(Beginning of Working data)

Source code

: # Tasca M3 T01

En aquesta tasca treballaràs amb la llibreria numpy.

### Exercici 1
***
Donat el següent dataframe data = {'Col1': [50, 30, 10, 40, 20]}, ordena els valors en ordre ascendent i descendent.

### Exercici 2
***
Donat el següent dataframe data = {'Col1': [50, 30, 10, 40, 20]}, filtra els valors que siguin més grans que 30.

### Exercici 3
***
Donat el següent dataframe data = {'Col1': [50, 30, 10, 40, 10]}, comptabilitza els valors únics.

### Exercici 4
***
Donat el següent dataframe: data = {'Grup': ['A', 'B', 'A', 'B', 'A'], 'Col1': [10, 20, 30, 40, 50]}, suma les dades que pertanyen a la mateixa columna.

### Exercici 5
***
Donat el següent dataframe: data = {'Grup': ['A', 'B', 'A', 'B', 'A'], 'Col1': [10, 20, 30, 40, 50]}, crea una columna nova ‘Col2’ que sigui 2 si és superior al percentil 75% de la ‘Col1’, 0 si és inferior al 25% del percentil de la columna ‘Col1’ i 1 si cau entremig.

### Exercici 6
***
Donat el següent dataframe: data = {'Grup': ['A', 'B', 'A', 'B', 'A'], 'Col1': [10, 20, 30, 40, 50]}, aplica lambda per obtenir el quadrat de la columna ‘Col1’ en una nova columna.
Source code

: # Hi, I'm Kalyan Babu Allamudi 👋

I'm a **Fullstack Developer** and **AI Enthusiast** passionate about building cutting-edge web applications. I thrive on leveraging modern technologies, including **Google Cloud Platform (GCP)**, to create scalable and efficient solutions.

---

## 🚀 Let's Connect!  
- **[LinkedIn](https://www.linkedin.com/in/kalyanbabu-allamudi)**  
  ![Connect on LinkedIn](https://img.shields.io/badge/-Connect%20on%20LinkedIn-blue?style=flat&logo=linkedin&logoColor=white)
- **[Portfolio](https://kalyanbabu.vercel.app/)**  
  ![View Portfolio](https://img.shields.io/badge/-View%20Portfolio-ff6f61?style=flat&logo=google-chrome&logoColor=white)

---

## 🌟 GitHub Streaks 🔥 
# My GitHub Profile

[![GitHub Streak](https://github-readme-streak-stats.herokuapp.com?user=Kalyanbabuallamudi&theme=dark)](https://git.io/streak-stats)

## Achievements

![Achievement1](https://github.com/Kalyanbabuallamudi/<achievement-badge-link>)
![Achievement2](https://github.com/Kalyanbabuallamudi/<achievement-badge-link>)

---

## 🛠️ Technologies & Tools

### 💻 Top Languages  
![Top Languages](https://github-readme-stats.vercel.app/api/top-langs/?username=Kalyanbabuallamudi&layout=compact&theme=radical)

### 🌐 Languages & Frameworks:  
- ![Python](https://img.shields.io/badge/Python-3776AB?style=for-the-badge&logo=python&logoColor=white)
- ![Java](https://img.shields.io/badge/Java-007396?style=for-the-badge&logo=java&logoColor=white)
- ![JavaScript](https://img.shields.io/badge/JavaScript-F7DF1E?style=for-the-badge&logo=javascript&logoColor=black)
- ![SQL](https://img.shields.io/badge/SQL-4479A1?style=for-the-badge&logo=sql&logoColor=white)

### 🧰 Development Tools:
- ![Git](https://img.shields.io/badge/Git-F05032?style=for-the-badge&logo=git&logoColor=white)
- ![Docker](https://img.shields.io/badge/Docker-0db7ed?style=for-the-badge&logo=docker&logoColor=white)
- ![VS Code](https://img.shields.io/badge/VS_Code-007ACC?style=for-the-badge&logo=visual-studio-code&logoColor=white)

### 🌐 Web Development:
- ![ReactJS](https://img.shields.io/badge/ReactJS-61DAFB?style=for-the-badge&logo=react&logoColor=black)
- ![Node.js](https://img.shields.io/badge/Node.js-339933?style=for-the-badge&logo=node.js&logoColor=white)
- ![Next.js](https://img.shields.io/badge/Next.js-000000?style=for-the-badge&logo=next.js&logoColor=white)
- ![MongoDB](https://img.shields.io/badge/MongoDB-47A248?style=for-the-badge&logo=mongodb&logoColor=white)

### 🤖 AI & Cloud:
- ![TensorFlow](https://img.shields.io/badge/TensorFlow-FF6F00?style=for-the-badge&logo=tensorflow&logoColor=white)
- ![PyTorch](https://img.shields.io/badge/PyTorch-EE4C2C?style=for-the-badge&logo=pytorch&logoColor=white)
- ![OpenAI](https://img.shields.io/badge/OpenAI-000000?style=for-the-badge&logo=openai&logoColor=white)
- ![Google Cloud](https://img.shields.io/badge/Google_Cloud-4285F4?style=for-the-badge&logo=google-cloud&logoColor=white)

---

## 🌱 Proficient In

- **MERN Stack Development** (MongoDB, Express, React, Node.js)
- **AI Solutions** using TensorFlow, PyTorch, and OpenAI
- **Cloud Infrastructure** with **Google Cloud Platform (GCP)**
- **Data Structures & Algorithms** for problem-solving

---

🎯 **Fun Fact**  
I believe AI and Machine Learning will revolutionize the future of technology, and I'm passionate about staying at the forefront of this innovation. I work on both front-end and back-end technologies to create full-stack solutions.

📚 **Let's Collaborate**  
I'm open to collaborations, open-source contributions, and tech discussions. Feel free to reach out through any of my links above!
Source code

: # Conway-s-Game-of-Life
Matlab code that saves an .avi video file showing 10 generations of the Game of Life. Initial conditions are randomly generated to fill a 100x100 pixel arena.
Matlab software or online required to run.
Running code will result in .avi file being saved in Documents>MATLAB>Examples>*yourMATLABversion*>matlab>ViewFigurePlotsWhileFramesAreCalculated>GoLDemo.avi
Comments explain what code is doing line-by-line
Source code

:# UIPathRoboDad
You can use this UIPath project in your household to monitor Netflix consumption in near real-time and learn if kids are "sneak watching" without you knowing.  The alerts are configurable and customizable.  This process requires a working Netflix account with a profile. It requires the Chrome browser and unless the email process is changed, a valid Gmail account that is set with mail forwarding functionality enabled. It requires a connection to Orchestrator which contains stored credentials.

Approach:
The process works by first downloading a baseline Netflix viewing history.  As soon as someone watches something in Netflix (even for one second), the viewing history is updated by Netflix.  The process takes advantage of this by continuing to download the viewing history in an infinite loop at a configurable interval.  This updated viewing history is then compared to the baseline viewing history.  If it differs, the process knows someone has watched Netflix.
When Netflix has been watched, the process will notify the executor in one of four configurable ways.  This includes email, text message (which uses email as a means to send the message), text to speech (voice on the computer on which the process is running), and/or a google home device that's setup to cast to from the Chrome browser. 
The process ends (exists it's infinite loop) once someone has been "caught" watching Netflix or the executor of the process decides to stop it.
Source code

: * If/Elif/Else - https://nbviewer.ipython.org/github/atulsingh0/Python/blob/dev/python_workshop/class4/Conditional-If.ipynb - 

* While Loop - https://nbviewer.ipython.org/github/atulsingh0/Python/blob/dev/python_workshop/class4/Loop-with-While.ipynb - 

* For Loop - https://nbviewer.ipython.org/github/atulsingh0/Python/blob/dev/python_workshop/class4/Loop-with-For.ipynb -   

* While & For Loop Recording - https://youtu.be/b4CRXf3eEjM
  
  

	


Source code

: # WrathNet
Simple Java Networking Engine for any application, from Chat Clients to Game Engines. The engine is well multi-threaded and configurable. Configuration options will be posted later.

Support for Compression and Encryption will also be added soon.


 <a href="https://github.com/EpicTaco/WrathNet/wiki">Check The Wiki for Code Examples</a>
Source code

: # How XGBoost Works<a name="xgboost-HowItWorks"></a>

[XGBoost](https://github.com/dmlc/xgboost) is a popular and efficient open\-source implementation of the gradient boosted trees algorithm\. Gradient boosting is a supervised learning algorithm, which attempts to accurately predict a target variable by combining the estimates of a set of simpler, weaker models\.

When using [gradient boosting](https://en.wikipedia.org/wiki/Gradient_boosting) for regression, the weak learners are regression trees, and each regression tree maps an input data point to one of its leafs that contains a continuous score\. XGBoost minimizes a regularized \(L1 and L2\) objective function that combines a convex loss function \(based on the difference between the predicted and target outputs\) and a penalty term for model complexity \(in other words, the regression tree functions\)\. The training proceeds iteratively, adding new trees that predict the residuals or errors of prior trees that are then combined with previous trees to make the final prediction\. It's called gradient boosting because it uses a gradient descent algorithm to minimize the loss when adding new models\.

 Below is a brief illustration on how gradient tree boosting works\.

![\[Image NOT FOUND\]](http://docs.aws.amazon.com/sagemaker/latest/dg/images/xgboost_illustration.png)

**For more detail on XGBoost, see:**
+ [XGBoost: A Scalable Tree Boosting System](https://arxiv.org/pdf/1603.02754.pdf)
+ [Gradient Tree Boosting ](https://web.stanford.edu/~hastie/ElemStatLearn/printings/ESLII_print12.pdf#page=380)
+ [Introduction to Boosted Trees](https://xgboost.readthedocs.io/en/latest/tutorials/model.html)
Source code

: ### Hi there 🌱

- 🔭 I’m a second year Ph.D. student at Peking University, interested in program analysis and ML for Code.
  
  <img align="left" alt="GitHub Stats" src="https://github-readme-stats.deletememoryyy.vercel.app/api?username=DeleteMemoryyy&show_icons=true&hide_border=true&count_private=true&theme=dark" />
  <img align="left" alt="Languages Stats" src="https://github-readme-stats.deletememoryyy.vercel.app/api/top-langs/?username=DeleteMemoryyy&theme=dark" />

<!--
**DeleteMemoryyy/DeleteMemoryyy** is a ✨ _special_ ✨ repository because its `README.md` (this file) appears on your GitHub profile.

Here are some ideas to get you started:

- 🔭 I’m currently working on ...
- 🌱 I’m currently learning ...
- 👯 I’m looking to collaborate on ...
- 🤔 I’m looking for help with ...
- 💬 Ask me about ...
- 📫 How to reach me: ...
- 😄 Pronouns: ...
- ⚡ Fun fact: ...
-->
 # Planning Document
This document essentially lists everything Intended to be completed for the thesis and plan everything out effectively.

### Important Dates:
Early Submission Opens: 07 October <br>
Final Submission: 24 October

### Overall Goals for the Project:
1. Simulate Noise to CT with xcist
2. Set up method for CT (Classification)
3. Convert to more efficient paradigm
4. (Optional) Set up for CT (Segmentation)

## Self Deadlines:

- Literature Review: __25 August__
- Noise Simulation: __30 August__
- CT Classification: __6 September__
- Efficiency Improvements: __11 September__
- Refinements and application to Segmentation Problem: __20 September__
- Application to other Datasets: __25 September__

(End of Working data)

Only the lines above that include the word "nbviewer" belong in the answer; copy each one.

: * If/Elif/Else - https://nbviewer.ipython.org/github/atulsingh0/Python/blob/dev/python_workshop/class4/Conditional-If.ipynb - 
* While Loop - https://nbviewer.ipython.org/github/atulsingh0/Python/blob/dev/python_workshop/class4/Loop-with-While.ipynb - 
* For Loop - https://nbviewer.ipython.org/github/atulsingh0/Python/blob/dev/python_workshop/class4/Loop-with-For.ipynb -   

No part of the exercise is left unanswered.